* **THE TASK**
Search the material for "takes" and show all lines that contain it.

* **RECORDS SUPPLIED**
══════
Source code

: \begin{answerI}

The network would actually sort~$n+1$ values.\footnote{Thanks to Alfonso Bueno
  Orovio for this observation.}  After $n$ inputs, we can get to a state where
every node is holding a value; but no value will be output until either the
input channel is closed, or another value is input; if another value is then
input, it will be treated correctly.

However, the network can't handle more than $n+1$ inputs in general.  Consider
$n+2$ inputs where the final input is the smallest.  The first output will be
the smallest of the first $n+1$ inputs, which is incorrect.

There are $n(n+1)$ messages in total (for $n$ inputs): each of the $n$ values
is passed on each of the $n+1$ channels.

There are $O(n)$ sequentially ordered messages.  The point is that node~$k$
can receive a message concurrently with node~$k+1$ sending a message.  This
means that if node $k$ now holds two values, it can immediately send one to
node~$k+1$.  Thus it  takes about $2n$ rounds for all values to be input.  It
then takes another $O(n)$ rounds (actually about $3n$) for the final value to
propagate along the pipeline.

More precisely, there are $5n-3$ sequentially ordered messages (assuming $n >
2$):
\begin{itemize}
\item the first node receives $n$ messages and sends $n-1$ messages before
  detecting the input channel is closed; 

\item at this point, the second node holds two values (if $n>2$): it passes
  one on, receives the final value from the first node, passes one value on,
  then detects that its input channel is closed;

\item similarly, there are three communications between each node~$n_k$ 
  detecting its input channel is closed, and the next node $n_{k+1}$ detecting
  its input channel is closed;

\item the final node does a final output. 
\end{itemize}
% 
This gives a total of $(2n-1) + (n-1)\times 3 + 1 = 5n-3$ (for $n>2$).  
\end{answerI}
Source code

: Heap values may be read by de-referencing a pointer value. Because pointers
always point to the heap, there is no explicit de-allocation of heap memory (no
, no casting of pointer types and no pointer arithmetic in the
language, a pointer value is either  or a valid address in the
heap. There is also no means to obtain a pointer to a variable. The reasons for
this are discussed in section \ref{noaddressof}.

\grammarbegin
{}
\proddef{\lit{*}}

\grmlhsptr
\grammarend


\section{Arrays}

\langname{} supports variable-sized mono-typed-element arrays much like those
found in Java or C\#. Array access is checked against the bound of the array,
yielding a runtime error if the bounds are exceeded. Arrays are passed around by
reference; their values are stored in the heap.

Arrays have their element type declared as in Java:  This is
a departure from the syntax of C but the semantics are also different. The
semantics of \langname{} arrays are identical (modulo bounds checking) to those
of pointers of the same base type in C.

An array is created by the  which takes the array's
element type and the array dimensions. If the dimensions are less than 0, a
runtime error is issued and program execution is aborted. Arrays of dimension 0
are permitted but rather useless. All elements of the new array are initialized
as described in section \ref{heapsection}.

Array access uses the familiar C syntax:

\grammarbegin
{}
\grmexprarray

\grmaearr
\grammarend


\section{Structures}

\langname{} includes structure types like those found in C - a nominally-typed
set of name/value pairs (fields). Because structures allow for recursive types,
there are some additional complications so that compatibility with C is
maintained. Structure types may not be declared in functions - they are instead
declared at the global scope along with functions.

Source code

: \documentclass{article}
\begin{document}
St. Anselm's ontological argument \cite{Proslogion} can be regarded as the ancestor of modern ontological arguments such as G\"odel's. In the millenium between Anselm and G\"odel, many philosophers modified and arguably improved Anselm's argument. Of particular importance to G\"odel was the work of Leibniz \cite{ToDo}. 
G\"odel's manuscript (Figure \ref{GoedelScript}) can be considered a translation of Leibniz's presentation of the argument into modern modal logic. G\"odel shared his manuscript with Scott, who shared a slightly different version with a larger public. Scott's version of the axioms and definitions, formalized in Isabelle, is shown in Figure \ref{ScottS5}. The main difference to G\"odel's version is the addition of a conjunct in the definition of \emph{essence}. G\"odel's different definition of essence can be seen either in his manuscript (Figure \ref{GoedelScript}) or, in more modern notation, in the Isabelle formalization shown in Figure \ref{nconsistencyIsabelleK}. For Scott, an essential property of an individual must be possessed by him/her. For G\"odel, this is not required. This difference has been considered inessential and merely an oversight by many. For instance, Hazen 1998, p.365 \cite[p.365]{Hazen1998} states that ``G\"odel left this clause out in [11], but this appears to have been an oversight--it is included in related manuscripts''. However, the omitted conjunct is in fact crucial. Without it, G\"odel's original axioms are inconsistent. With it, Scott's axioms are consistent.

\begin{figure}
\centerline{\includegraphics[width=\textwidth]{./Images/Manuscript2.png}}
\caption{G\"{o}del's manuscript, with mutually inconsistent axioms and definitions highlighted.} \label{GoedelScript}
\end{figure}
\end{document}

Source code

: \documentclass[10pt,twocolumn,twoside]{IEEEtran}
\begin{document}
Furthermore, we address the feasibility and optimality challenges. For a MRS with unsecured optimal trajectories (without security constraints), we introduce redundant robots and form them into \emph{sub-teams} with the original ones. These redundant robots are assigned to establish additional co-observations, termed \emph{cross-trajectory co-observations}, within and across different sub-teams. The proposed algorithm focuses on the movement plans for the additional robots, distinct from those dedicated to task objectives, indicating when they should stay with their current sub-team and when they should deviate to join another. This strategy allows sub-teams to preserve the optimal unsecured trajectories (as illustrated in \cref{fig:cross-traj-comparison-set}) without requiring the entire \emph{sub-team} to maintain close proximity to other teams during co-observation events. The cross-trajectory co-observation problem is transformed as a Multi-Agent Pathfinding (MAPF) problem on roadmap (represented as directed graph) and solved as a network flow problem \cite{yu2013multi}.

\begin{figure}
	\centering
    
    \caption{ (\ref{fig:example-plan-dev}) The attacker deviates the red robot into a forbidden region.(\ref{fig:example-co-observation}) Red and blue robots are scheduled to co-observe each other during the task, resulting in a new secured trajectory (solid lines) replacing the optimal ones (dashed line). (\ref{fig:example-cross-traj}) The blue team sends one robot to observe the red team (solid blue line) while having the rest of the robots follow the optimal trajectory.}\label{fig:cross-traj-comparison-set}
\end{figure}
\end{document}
══════
* **SOLUTION FOR THIS TASK**
node~$k+1$.  Thus it  takes about $2n$ rounds for all values to be input.  It
then takes another $O(n)$ rounds (actually about $3n$) for the final value to
An array is created by the  which takes the array's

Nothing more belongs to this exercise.